◆ **Goal of the exercise**
Count every line of the data that includes "questions". State only the number.

/---

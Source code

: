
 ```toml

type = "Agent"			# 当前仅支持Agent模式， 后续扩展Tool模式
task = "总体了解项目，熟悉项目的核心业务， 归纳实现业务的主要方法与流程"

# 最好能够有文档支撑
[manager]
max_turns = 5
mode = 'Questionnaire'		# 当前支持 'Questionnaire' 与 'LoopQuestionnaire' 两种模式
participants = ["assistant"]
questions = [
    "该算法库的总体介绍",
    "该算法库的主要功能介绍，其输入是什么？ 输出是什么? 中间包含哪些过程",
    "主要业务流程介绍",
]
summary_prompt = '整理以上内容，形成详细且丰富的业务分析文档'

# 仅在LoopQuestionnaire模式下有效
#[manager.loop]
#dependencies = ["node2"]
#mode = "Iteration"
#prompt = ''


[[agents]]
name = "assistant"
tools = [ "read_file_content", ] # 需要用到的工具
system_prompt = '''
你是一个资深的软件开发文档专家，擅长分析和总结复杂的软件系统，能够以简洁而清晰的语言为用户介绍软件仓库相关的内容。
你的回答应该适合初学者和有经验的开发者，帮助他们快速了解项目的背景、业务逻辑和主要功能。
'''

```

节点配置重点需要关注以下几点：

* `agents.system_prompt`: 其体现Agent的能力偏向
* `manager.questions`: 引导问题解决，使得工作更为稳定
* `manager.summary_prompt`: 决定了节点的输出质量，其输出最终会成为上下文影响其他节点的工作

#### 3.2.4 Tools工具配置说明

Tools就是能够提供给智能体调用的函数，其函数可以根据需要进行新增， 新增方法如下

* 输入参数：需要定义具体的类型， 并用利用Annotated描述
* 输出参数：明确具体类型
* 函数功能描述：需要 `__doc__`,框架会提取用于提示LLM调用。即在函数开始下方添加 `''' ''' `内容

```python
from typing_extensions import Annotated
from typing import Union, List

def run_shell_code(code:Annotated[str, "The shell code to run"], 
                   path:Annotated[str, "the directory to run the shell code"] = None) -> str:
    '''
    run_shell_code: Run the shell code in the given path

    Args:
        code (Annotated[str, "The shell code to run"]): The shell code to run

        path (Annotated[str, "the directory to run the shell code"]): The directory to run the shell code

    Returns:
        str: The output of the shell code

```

\---
/---

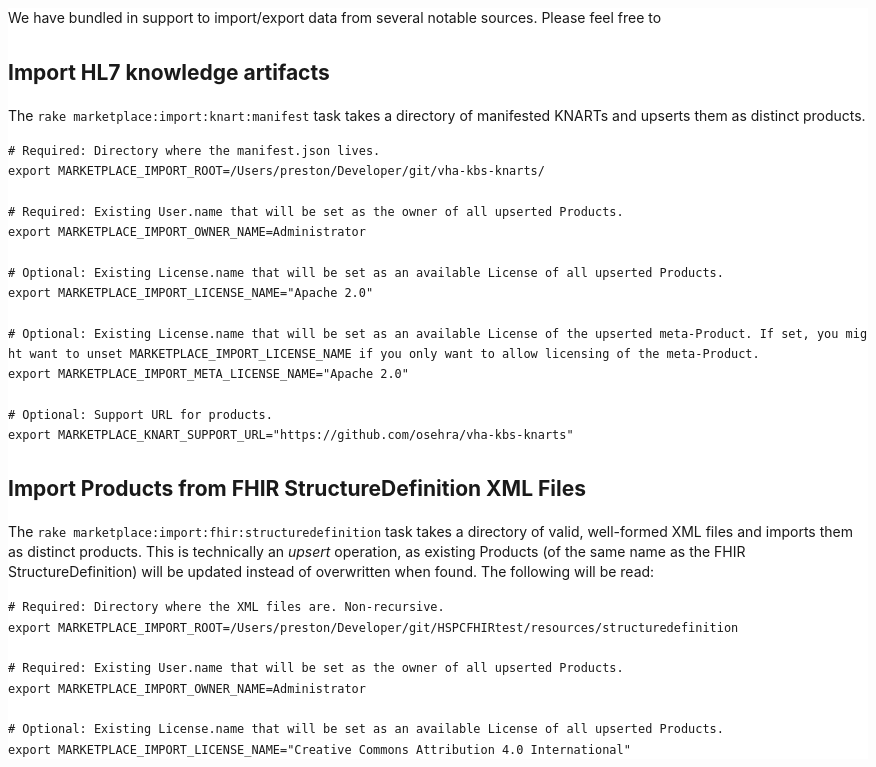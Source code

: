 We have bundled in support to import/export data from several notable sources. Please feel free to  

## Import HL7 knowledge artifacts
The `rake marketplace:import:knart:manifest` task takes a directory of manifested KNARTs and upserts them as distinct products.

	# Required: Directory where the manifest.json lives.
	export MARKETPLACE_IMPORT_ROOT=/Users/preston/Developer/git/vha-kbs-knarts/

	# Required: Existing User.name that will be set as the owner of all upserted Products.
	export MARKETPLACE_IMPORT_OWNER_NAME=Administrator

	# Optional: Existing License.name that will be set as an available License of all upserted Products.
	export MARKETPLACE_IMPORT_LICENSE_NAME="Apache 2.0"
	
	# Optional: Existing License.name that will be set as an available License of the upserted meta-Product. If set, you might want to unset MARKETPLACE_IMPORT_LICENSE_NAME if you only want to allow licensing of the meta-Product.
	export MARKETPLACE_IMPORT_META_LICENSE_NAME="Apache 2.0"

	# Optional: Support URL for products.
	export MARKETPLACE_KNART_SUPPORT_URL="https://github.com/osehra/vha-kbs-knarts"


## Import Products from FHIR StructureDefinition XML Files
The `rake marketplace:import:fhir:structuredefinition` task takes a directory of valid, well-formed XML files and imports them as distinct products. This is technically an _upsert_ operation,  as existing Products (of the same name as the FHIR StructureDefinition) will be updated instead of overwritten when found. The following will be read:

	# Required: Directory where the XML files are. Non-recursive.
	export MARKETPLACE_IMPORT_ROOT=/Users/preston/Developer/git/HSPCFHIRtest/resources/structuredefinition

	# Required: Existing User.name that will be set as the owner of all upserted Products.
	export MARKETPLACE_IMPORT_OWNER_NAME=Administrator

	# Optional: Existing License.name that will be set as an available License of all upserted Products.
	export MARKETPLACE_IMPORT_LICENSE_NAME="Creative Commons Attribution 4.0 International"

\---

◆ **Response below**
2